But now, no more the unprotected train,
Orphans or outcasts on the world remain;
Receiv'd and welcom'd in yon' princely dome,
They find at once a parent and a home.
By Wisdom cultur’d, and by Bounty fed,
As if a FATHER's hand assiduous led
To all that happy Childhood can require,
They rise to all that bids the Man aspire:
Nor less the female infant is supplied,
Kindly as Mother's could their daughters guide,
Guarded from trials, fenced from private strife,
And formed to all the charities of life;
A timely shelter from the varied snare,
Adopted offspring of a nation's care!

Say then, O say, can those who love the isle,
The soft protection see without a smile?
Or, as they view the dome where age may rest,
Who but must wish the Patrons may be blest;
That those who gave the boon its bliss may share,
For their's the meed of gratitude and prayer;
A prayer that countless thousands should employ,
Since countless thousands shall the boon enjoy.

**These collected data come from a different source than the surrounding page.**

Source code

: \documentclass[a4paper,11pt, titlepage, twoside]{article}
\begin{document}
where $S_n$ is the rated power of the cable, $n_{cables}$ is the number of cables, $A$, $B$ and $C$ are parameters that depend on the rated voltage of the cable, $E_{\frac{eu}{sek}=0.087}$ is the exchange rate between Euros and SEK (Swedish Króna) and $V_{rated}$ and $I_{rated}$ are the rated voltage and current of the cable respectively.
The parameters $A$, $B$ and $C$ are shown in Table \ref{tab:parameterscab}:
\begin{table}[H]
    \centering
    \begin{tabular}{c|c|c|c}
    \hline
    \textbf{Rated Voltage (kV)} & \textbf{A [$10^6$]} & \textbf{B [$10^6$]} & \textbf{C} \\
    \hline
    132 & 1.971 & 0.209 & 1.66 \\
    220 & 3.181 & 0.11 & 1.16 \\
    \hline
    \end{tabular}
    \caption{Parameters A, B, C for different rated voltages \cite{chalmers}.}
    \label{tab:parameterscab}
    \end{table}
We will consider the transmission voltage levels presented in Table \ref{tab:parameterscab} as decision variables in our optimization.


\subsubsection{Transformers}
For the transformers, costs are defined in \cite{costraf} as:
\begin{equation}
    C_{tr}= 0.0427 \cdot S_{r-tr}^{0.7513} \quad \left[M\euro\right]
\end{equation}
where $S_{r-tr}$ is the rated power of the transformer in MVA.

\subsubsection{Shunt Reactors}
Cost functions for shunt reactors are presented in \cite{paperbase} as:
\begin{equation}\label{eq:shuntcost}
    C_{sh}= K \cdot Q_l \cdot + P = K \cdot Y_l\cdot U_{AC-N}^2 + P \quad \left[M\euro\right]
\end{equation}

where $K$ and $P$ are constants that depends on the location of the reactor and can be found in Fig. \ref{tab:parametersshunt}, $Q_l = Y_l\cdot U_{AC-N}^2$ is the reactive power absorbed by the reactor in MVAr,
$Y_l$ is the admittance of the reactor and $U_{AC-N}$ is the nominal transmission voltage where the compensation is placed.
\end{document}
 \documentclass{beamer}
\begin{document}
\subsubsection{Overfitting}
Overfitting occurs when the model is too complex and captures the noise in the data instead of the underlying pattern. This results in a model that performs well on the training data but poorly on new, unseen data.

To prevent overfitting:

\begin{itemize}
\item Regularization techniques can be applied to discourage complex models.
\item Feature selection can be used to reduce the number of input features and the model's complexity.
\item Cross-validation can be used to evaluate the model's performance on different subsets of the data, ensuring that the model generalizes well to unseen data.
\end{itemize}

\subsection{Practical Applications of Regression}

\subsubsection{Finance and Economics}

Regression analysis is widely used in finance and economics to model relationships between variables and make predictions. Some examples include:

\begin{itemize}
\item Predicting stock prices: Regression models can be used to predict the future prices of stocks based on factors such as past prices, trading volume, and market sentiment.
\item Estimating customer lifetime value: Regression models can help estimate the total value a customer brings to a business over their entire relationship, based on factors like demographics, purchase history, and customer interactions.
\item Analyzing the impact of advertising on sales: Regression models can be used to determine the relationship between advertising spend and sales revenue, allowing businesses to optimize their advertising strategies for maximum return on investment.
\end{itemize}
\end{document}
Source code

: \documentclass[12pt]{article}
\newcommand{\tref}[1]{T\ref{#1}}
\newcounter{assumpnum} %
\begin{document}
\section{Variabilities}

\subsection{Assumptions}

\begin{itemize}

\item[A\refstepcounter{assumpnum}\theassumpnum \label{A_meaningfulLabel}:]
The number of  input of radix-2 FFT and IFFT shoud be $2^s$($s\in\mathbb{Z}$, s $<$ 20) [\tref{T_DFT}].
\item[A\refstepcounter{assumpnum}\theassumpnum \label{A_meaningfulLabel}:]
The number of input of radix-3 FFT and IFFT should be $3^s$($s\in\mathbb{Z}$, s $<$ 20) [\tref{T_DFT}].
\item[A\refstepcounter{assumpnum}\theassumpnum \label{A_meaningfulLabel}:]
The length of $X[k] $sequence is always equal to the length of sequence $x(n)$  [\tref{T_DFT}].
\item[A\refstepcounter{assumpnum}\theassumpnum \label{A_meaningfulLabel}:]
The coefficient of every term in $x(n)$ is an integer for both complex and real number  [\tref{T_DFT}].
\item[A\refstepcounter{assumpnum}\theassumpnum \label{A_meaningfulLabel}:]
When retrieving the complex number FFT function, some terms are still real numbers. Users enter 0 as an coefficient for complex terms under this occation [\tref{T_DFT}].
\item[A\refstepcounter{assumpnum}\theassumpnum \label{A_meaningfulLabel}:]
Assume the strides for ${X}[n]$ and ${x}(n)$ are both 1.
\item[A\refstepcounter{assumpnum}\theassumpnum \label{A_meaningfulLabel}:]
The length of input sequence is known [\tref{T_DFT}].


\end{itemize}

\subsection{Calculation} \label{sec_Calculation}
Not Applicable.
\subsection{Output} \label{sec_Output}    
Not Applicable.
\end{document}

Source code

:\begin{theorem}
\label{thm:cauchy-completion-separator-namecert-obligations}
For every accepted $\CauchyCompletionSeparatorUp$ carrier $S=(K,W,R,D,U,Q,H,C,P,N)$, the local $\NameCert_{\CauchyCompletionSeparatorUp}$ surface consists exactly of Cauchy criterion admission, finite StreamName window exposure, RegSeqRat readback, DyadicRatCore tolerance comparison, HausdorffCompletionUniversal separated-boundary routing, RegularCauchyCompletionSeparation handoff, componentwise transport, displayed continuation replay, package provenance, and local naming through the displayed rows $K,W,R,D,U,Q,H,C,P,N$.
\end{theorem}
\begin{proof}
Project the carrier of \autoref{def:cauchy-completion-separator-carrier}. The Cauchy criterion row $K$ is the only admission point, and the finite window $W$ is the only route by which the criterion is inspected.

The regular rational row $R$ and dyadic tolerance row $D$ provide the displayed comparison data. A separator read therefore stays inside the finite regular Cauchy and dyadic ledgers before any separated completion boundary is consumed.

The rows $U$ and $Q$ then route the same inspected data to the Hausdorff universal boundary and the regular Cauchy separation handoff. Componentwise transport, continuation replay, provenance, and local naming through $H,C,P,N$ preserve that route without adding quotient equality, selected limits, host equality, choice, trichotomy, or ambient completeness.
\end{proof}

«VILLAGE OF PALACES!" but not to Kings?
Alone, the willing Muse this offering brings:
MERCY! thy palaces inspir'd her lays,
And FAULKNER, thou shalt meet no scanty praise,
Whose patient labour, and assiduous zeal,
The gracious deeds of generous minds reveal;
Thine to display fair Chelsea's long-fam'd scene,
Unfold her present charms, and mark the space between.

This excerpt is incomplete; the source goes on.